Stone Cold
The extraordinary story of Len Opie, Australia’s deadliest soldier
By Andrew Faulkner
Published by Allen & Unwin
http://www.allenandunwin.com
RRP $32.99 in paperback; 300pp
ISBN 9781742373782
Author Andrew Faulkner spoke about his work on this book on 101.5FM Radio Adelaide on January 28, 2016 – I’ve provided the link here to listen to the interview:
https://radio.adelaide.edu.au/stone-cold-andrew-faulkner/
The subject of this book, Len Opie, died in 2008. Faulkner was asked by Opie to consider writing his memoirs but he only got the chance to interview Opie twice before he passed away in 2008.

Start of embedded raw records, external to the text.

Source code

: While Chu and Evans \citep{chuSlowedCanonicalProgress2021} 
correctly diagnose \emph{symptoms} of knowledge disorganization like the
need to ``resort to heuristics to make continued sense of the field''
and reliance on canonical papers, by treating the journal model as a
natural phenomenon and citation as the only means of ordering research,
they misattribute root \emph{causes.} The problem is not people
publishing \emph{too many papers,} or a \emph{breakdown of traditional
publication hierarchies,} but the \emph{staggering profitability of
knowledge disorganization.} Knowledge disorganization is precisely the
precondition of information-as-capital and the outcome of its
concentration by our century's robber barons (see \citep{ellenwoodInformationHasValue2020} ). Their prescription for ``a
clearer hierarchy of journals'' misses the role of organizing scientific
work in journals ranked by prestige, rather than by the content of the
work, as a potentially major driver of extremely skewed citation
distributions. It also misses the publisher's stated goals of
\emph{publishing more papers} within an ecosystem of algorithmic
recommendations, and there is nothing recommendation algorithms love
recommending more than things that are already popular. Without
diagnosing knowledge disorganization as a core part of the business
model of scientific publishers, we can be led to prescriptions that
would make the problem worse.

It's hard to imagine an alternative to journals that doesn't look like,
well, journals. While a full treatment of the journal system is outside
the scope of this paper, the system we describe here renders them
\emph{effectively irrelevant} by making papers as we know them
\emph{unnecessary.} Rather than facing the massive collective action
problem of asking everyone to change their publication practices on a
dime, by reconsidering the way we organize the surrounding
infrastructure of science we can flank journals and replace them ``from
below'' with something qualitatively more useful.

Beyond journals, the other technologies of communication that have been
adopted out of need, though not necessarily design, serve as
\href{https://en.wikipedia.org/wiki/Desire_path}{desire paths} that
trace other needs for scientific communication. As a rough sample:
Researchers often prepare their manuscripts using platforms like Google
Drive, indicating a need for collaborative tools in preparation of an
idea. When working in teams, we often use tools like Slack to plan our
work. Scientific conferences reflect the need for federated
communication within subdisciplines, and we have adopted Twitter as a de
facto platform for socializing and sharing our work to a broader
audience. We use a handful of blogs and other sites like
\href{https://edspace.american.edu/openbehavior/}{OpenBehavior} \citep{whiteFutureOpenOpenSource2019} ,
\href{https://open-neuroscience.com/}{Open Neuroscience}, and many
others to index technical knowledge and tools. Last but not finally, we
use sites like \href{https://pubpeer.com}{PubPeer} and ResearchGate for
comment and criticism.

What has emerged from Faulkner’s research is the portrait of a man with a high moral code, someone who didn’t suffer fools; he was someone who set his own bar very high and expected others to do the same. It is the extraordinary story of one of Australia’s most fearless fighters
Through three wars across 30 years, Len Opie carved a reputation as one of the country’s greatest infantrymen. A cold-eyed killer who drank nothing stronger than weak tea, he fought with his bare hands, a sharpened shovel and piano wire. He was a larrikin who went by the book, unless the book was wrong.

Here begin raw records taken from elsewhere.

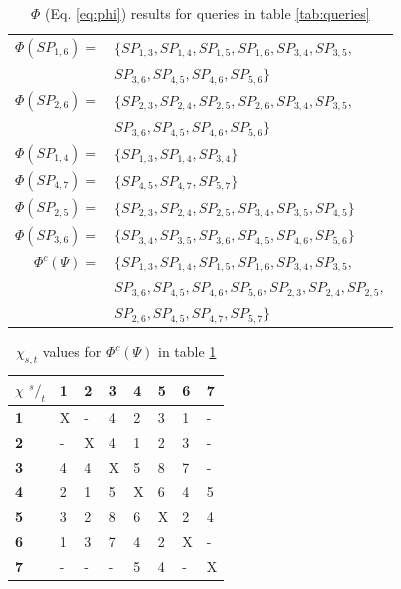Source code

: \begin{table}
\begin{tabular}{r p{}}
$\Phi(SP_{1,6})=$ 	& $\{SP_{1,3},SP_{1,4},SP_{1,5},SP_{1,6},SP_{3,4},SP_{3,5},$\\
		 	& $SP_{3,6},SP_{4,5},SP_{4,6},SP_{5,6}\}$ \\
$\Phi(SP_{2,6})=$ 	& $\{SP_{2,3},SP_{2,4},SP_{2,5},SP_{2,6},SP_{3,4},SP_{3,5},$ \\
			& $SP_{3,6},SP_{4,5},SP_{4,6},SP_{5,6}\}$ \\
$\Phi(SP_{1,4})=$ 	& $\{SP_{1,3},SP_{1,4},SP_{3,4}\}$ \\
$\Phi(SP_{4,7})=$ 	& $\{SP_{4,5},SP_{4,7},SP_{5,7}\}$ \\
$\Phi(SP_{2,5})=$ 	& $\{SP_{2,3},SP_{2,4},SP_{2,5},SP_{3,4},SP_{3,5},SP_{4,5}\}$ \\
$\Phi(SP_{3,6})=$ 	& $\{SP_{3,4},SP_{3,5},SP_{3,6},SP_{4,5},SP_{4,6},SP_{5,6}\}$ \\\hline
$\Phi^c(\Psi) =$ 	& $\{SP_{1,3},SP_{1,4},SP_{1,5},SP_{1,6},SP_{3,4},SP_{3,5},$ \\
			& $SP_{3,6},SP_{4,5},SP_{4,6},SP_{5,6},SP_{2,3},SP_{2,4},SP_{2,5},$ \\
			& $SP_{2,6},SP_{4,5},SP_{4,7},SP_{5,7}\}$  \\
\end{tabular}
\caption{$\Phi$ (Eq. \ref{eq:phi}) results for queries in table \ref{tab:queries}}
\label{tab:chi}
\end{table}

\begin{table}
\center
\begin{tabular}{|l||l|l|l|l|l|l|l|}
\textbf{$\chi$ ${^s/_t}$}& \textbf{1}	& \textbf{2}	& \textbf{3}	& \textbf{4}	& \textbf{5}	& \textbf{6}	& \textbf{7} \\\hline
\textbf{1}	& X	& -	& 4	& 2	& 3	& 1	& -	 \\
\textbf{2}	& -	& X	& 4	& 1	& 2	& 3	& -	 \\
\textbf{3}	& 4	& 4	& X	& 5	& 8	& 7	& -	 \\
\textbf{4}	& 2	& 1	& 5	& X	& 6	& 4	& 5	 \\
\textbf{5}	& 3	& 2	& 8	& 6	& X	& 2	& 4	 \\
\textbf{6}	& 1	& 3	& 7	& 4	& 2	& X	& -	 \\
\textbf{7}	& -	& -	& -	& 5	& 4	& -	& X	 \\
\end{tabular}
\caption{$\chi_{s,t}$ values for $\Phi^c(\Psi)$ in table \ref{tab:chi}}
\label{tab:freq}
\end{table}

Faulkner takes us into the jungles of New Guinea and Borneo and some of the fiercest battles of World War II, then to the cold heart of Korea, where Len emerged from the ranks to excel in the epic Battle of Kapyong and play a key role at the Battle of Maryang San. And he drops us into the centre of the American counterinsurgency war in Vietnam with Len’s involvement in the CIA’s shadowy black ops program, Phoenix.
This is the true story of a remarkable highly-regarded Australian soldier whose story should not be forgotten.